# Pictures paired with source code:

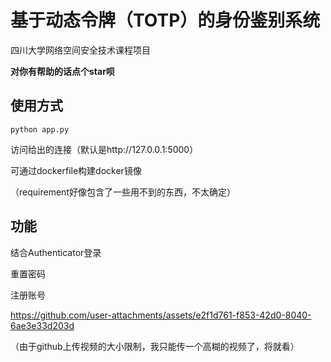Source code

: # 基于动态令牌（TOTP）的身份鉴别系统

四川大学网络空间安全技术课程项目

**对你有帮助的话点个star呗**

## 使用方式

`python app.py`

访问给出的连接（默认是http://127.0.0.1:5000）

可通过dockerfile构建docker镜像

（requirement好像包含了一些用不到的东西，不太确定）

## 功能

结合Authenticator登录

重置密码

注册账号

https://github.com/user-attachments/assets/e2f1d761-f853-42d0-8040-6ae3e33d203d

（由于github上传视频的大小限制，我只能传一个高糊的视频了，将就看）
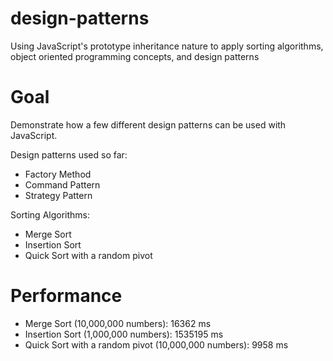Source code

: design-patterns
===============

Using JavaScript's prototype inheritance nature to apply sorting algorithms, object oriented programming concepts, and design patterns

Goal
===============
Demonstrate how a few different design patterns can be used with JavaScript.

Design patterns used so far:
* Factory Method
* Command Pattern
* Strategy Pattern

Sorting Algorithms:
* Merge Sort
* Insertion Sort
* Quick Sort with a random pivot


Performance
==============
* Merge Sort (10,000,000 numbers):  16362  ms
* Insertion Sort (1,000,000 numbers):  1535195  ms
* Quick Sort with a random pivot (10,000,000 numbers):  9958  ms

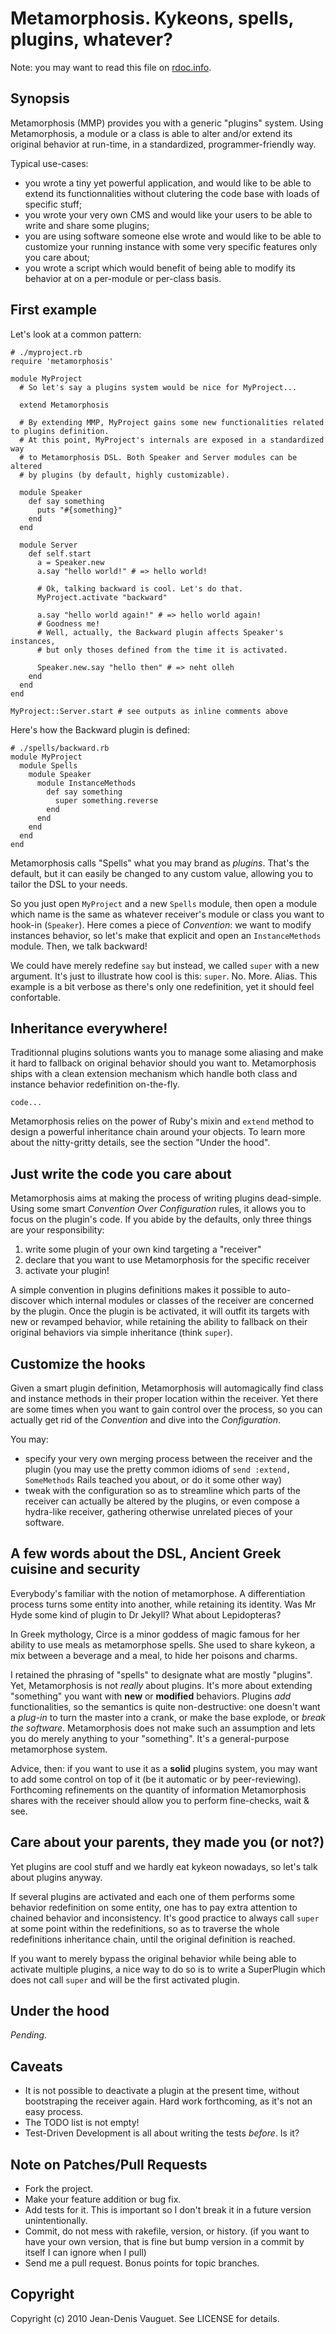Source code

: # Metamorphosis. Kykeons, spells, plugins, whatever?

Note: you may want to read this file on [rdoc.info](http://rdoc.info/projects/chikamichi/metamorphosis "YARDoc.org").

## Synopsis

Metamorphosis (MMP) provides you with a generic "plugins" system. Using Metamorphosis,
a module or a class is able to alter and/or extend its original behavior at run-time,
in a standardized, programmer-friendly way.

Typical use-cases:

* you wrote a tiny yet powerful application, and would like to be able to extend
its functionnalities without clutering the code base with loads of specific stuff;
* you wrote your very own CMS and would like your users to be able to write and
share some plugins;
* you are using software someone else wrote and would like to be able to customize
your running instance with some very specific features only you care about;
* you wrote a script which would benefit of being able to modify its behavior at
on a per-module or per-class basis.

## First example

Let's look at a common pattern:

    # ./myproject.rb
    require 'metamorphosis'

    module MyProject
      # So let's say a plugins system would be nice for MyProject...

      extend Metamorphosis

      # By extending MMP, MyProject gains some new functionalities related to plugins definition.
      # At this point, MyProject's internals are exposed in a standardized way
      # to Metamorphosis DSL. Both Speaker and Server modules can be altered
      # by plugins (by default, highly customizable).

      module Speaker
        def say something
          puts "#{something}"
        end
      end

      module Server
        def self.start
          a = Speaker.new
          a.say "hello world!" # => hello world!

          # Ok, talking backward is cool. Let's do that.
          MyProject.activate "backward"

          a.say "hello world again!" # => hello world again!
          # Goodness me!
          # Well, actually, the Backward plugin affects Speaker's instances,
          # but only thoses defined from the time it is activated.

          Speaker.new.say "hello then" # => neht olleh
        end
      end
    end

    MyProject::Server.start # see outputs as inline comments above

Here's how the Backward plugin is defined:

    # ./spells/backward.rb
    module MyProject
      module Spells
        module Speaker
          module InstanceMethods
            def say something
              super something.reverse
            end
          end
        end
      end
    end

Metamorphosis calls "Spells" what you may brand as *plugins*. That's the default, but
it can easily be changed to any custom value, allowing you to tailor the DSL to your
needs.

So you just open `MyProject` and a new `Spells` module, then open a module which name
is the same as whatever receiver's module or class you want to hook-in (`Speaker`).
Here comes a piece of *Convention*: we want to modify instances behavior, so let's make
that explicit and open an `InstanceMethods` module. Then, we talk backward!

We could have merely redefine `say` but instead, we called `super` with a new
argument. It's just to illustrate how cool is this: `super`. No. More. Alias.
This example is a bit verbose as there's only one redefinition, yet it should
feel confortable.

## Inheritance everywhere!

Traditionnal plugins solutions wants you to manage some aliasing and make it hard
to fallback on original behavior should you want to. Metamorphosis ships with a
clean extension mechanism which handle both class and instance behavior redefinition
on-the-fly.

    code...

Metamorphosis relies on the power of Ruby's mixin and `extend` method to design
a powerful inheritance chain around your objects. To learn more about the nitty-gritty
details, see the section "Under the hood".

## Just write the code you care about

Metamorphosis aims at making the process of writing plugins dead-simple. Using some
smart *Convention Over Configuration* rules, it allows you to focus on the plugin's
code. If you abide by the defaults, only three things are your responsibility:

1. write some plugin of your own kind targeting a "receiver"
2. declare that you want to use Metamorphosis for the specific receiver
3. activate your plugin!

A simple convention in plugins definitions makes it possible to auto-discover
which internal modules or classes of the receiver are concerned by the plugin.
Once the plugin is be activated, it will outfit its targets with new or
revamped behavior, while retaining the ability to fallback on
their original behaviors via simple inheritance (think `super`).

## Customize the hooks

Given a smart plugin definition, Metamorphosis will automagically find class and
instance methods in their proper location within the receiver. Yet there are some
times when you want to gain control over the process, so you can actually get rid
of the *Convention* and dive into the *Configuration*.

You may:
* specify your very own merging process between the receiver and the plugin (you
may use the pretty common idioms of `send :extend, SomeMethods` Rails teached you
about, or do it some other way)
* tweak with the configuration so as to streamline which parts of the receiver
can actually be altered by the plugins, or even compose a hydra-like receiver,
gathering otherwise unrelated pieces of your software.

## A few words about the DSL, Ancient Greek cuisine and security

Everybody's familiar with the notion of metamorphose. A differentiation
process turns some entity into another, while retaining its identity. Was
Mr Hyde some kind of plugin to Dr Jekyll? What about Lepidopteras?

In Greek mythology, Circe is a minor goddess of magic famous for her ability
to use meals as metamorphose spells. She used to share kykeon, a mix between a
beverage and a meal, to hide her poisons and charms.

I retained the phrasing of "spells" to designate what are mostly "plugins". Yet,
Metamorphosis is not *really* about plugins. It's more about extending "something"
you want with **new** or **modified** behaviors. Plugins *add* functionalities,
so the semantics is quite non-destructive: one doesn't want a *plug-in* to turn the
master into a crank, or make the base explode, or *break the software*. Metamorphosis
does not make such an assumption and lets you do merely anything to your "something".
It's a general-purpose metamorphose system.

Advice, then: if you want to use it as a **solid** plugins system, you may want to
add some control on top of it (be it automatic or by peer-reviewing). Forthcoming
refinements on the quantity of information Metamorphosis shares with the receiver
should allow you to perform fine-checks, wait & see.

## Care about your parents, they made you (or not?)

Yet plugins are cool stuff and we hardly eat kykeon nowadays, so let's talk about
plugins anyway.

If several plugins are activated and each one of them performs some behavior
redefinition on some entity, one has to pay extra attention to chained behavior
and inconsistency. It's good practice to always call `super` at some point within
the redefinitions, so as to traverse the whole redefinitions inheritance chain,
until the original definition is reached.

If you want to merely bypass the original behavior while being able to activate
multiple plugins, a nice way to do so is to write a SuperPlugin which does not
call `super` and will be the first activated plugin.

## Under the hood

*Pending*.

## Caveats

* It is not possible to deactivate a plugin at the present time, without bootstraping
  the receiver again. Hard work forthcoming, as it's not an easy process.
* The TODO list is not empty!
* Test-Driven Development is all about writing the tests *before*. Is it?

## Note on Patches/Pull Requests
 
* Fork the project.
* Make your feature addition or bug fix.
* Add tests for it. This is important so I don't break it in a
  future version unintentionally.
* Commit, do not mess with rakefile, version, or history.
  (if you want to have your own version, that is fine but bump version in a commit by itself I can ignore when I pull)
* Send me a pull request. Bonus points for topic branches.

## Copyright

Copyright (c) 2010 Jean-Denis Vauguet. See LICENSE for details.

# Task:
Would you copy, unchanged, the stretch of the records above that begins at the line containing "on a per-module or per-class basis." and ends at the line containing "# By extending", and only that?

# Result:
on a per-module or per-class basis.

## First example

Let's look at a common pattern:

    # ./myproject.rb
    require 'metamorphosis'

    module MyProject
      # So let's say a plugins system would be nice for MyProject...

      extend Metamorphosis

      # By extending MMP, MyProject gains some new functionalities related to plugins definition.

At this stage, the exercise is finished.